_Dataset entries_
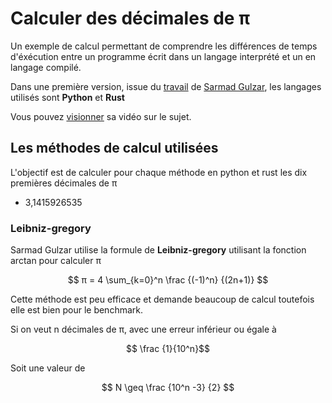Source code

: # Calculer des décimales de π

Un exemple de calcul permettant de comprendre les différences de temps d'éxécution entre un programme écrit dans un langage interprété et un en langage compilé.

Dans une première version, issue du [travail](https://github.com/sarmadgulzar/calculate-pi-python-vs-rust) de [Sarmad Gulzar](https://github.com/sarmadgulzar), les langages utilisés sont **Python** et **Rust**

Vous pouvez [visionner](https://www.youtube.com/watch?v=4nOdO4SDdO0) sa vidéo sur le sujet.

## Les méthodes de calcul utilisées
L'objectif est de calculer pour chaque méthode en python et rust les dix premières décimales de π

* 3,1415926535

### Leibniz-gregory
Sarmad Gulzar utilise la formule de **Leibniz-gregory** utilisant la fonction arctan pour calculer π

$$ π = 4 \sum_{k=0}^n \frac {(-1)^n} {(2n+1)} $$


Cette méthode est peu efficace et demande beaucoup de calcul  toutefois elle est bien pour le benchmark.

Si on veut n décimales de π, avec une erreur inférieur ou égale à    

$$ \frac {1}{10^n}$$  

Soit une valeur de

$$ N ​​\geq \frac {10^n -3} {2} $$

_THE PROBLEM_
Only the lines from the one containing "### Leibniz-gregory" through the end of the data above are wanted, both ends included; restate them word for word.

_RESULT_
### Leibniz-gregory
Sarmad Gulzar utilise la formule de **Leibniz-gregory** utilisant la fonction arctan pour calculer π

$$ π = 4 \sum_{k=0}^n \frac {(-1)^n} {(2n+1)} $$


Cette méthode est peu efficace et demande beaucoup de calcul  toutefois elle est bien pour le benchmark.

Si on veut n décimales de π, avec une erreur inférieur ou égale à    

$$ \frac {1}{10^n}$$  

Soit une valeur de

$$ N ​​\geq \frac {10^n -3} {2} $$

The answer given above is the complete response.